● **LISTED ENTRIES**:
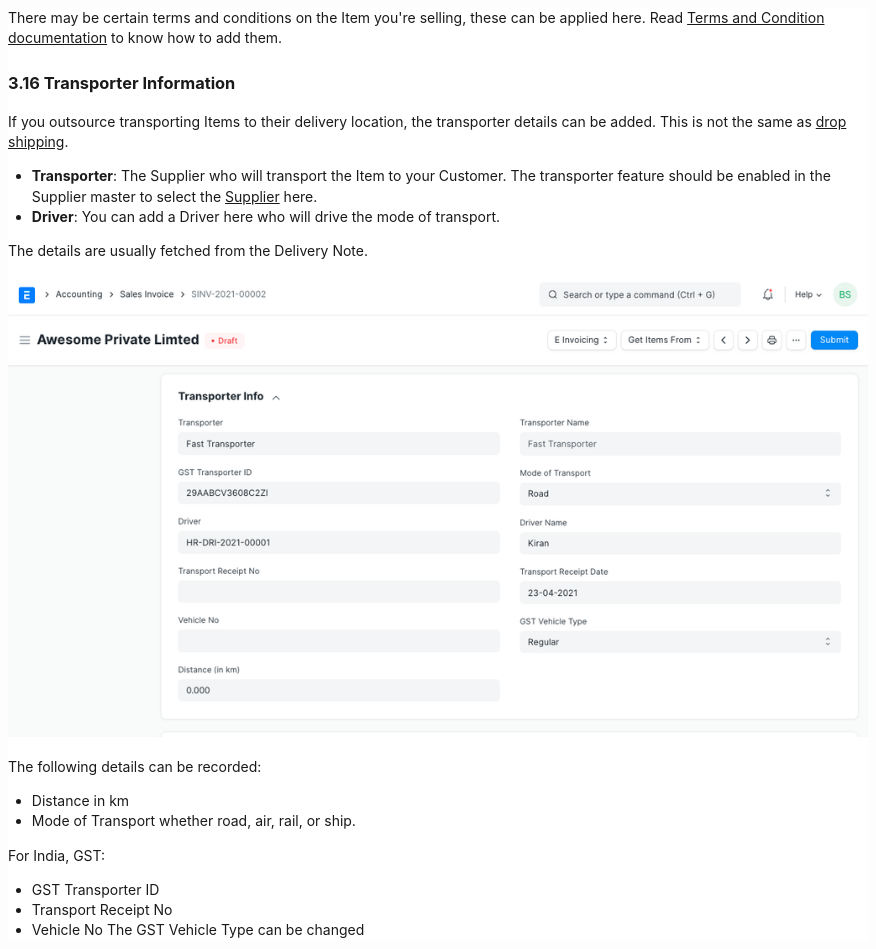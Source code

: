 
There may be certain terms and conditions on the Item you're selling, these can be applied here. Read [Terms and Condition documentation](/docs/pt/setting-up/print/terms-and-conditions) to know how to add them.


### 3.16 Transporter Information


If you outsource transporting Items to their delivery location, the transporter details can be added. This is not the same as [drop shipping](/docs/pt/selling/articles/drop-shipping).


* **Transporter**: The Supplier who will transport the Item to your Customer. The transporter feature should be enabled in the Supplier master to select the [Supplier](/docs/pt/buying/supplier) here.
* **Driver**: You can add a Driver here who will drive the mode of transport.


The details are usually fetched from the Delivery Note.


![Delivery Note Transport](/files/transporter-details-in-sales-invoice.png)


The following details can be recorded:


* Distance in km
* Mode of Transport whether road, air, rail, or ship.


For India, GST:


* GST Transporter ID
* Transport Receipt No
* Vehicle No
The GST Vehicle Type can be changed
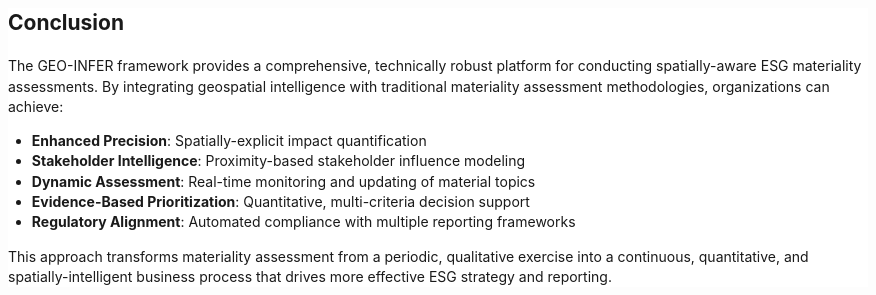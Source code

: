## Conclusion

The GEO-INFER framework provides a comprehensive, technically robust platform for conducting spatially-aware ESG materiality assessments. By integrating geospatial intelligence with traditional materiality assessment methodologies, organizations can achieve:

- **Enhanced Precision**: Spatially-explicit impact quantification
- **Stakeholder Intelligence**: Proximity-based stakeholder influence modeling
- **Dynamic Assessment**: Real-time monitoring and updating of material topics
- **Evidence-Based Prioritization**: Quantitative, multi-criteria decision support
- **Regulatory Alignment**: Automated compliance with multiple reporting frameworks

This approach transforms materiality assessment from a periodic, qualitative exercise into a continuous, quantitative, and spatially-intelligent business process that drives more effective ESG strategy and reporting. 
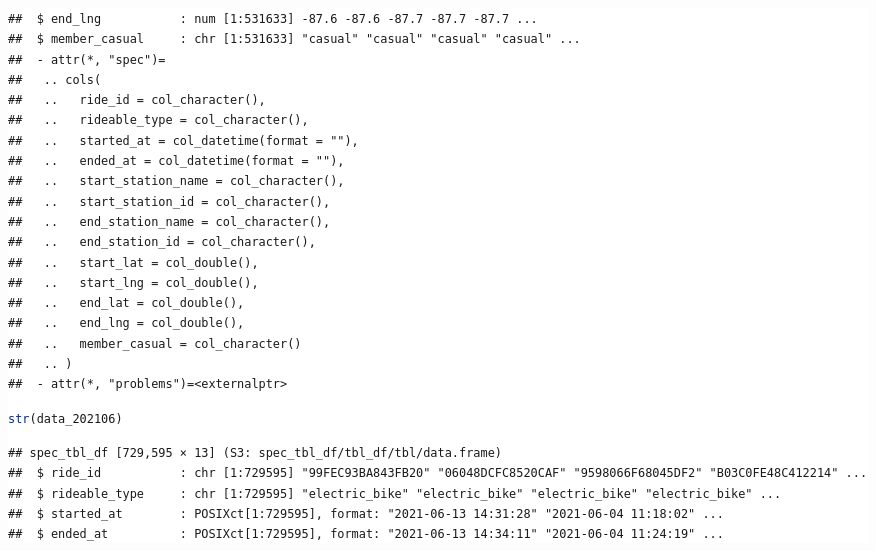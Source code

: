     ##  $ end_lng           : num [1:531633] -87.6 -87.6 -87.7 -87.7 -87.7 ...
    ##  $ member_casual     : chr [1:531633] "casual" "casual" "casual" "casual" ...
    ##  - attr(*, "spec")=
    ##   .. cols(
    ##   ..   ride_id = col_character(),
    ##   ..   rideable_type = col_character(),
    ##   ..   started_at = col_datetime(format = ""),
    ##   ..   ended_at = col_datetime(format = ""),
    ##   ..   start_station_name = col_character(),
    ##   ..   start_station_id = col_character(),
    ##   ..   end_station_name = col_character(),
    ##   ..   end_station_id = col_character(),
    ##   ..   start_lat = col_double(),
    ##   ..   start_lng = col_double(),
    ##   ..   end_lat = col_double(),
    ##   ..   end_lng = col_double(),
    ##   ..   member_casual = col_character()
    ##   .. )
    ##  - attr(*, "problems")=<externalptr>

``` r
str(data_202106)
```

    ## spec_tbl_df [729,595 × 13] (S3: spec_tbl_df/tbl_df/tbl/data.frame)
    ##  $ ride_id           : chr [1:729595] "99FEC93BA843FB20" "06048DCFC8520CAF" "9598066F68045DF2" "B03C0FE48C412214" ...
    ##  $ rideable_type     : chr [1:729595] "electric_bike" "electric_bike" "electric_bike" "electric_bike" ...
    ##  $ started_at        : POSIXct[1:729595], format: "2021-06-13 14:31:28" "2021-06-04 11:18:02" ...
    ##  $ ended_at          : POSIXct[1:729595], format: "2021-06-13 14:34:11" "2021-06-04 11:24:19" ...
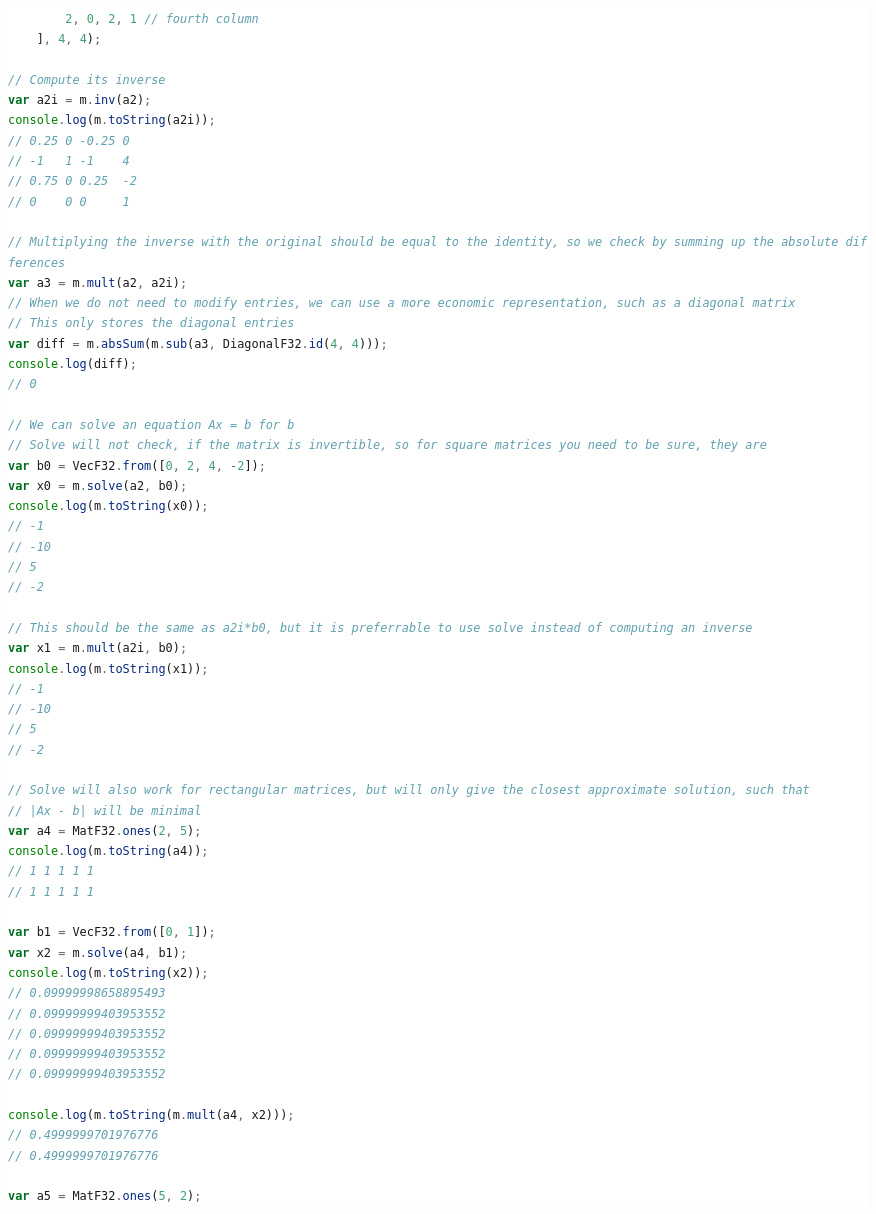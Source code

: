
```javascript
        2, 0, 2, 1 // fourth column
    ], 4, 4);

// Compute its inverse
var a2i = m.inv(a2);
console.log(m.toString(a2i));
// 0.25 0 -0.25 0 
// -1   1 -1    4 
// 0.75 0 0.25  -2
// 0    0 0     1 

// Multiplying the inverse with the original should be equal to the identity, so we check by summing up the absolute differences
var a3 = m.mult(a2, a2i);
// When we do not need to modify entries, we can use a more economic representation, such as a diagonal matrix
// This only stores the diagonal entries
var diff = m.absSum(m.sub(a3, DiagonalF32.id(4, 4)));
console.log(diff);
// 0

// We can solve an equation Ax = b for b
// Solve will not check, if the matrix is invertible, so for square matrices you need to be sure, they are
var b0 = VecF32.from([0, 2, 4, -2]);
var x0 = m.solve(a2, b0);
console.log(m.toString(x0));
// -1 
// -10
// 5  
// -2 

// This should be the same as a2i*b0, but it is preferrable to use solve instead of computing an inverse
var x1 = m.mult(a2i, b0);
console.log(m.toString(x1));
// -1 
// -10
// 5  
// -2 

// Solve will also work for rectangular matrices, but will only give the closest approximate solution, such that
// |Ax - b| will be minimal
var a4 = MatF32.ones(2, 5);
console.log(m.toString(a4));
// 1 1 1 1 1
// 1 1 1 1 1

var b1 = VecF32.from([0, 1]);
var x2 = m.solve(a4, b1);
console.log(m.toString(x2));
// 0.09999998658895493
// 0.09999999403953552
// 0.09999999403953552
// 0.09999999403953552
// 0.09999999403953552

console.log(m.toString(m.mult(a4, x2)));
// 0.4999999701976776
// 0.4999999701976776

var a5 = MatF32.ones(5, 2);
```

● **WHAT YOU NEED TO DO**: Provide the lines again, unchanged, from where the data above begins through the line containing "### 3.16 Transporter Information", both ends included, omitting pictures and adding nothing.

● **COMPLETED EXERCISE**:
Source code

: 
There may be certain terms and conditions on the Item you're selling, these can be applied here. Read [Terms and Condition documentation](/docs/pt/setting-up/print/terms-and-conditions) to know how to add them.


### 3.16 Transporter Information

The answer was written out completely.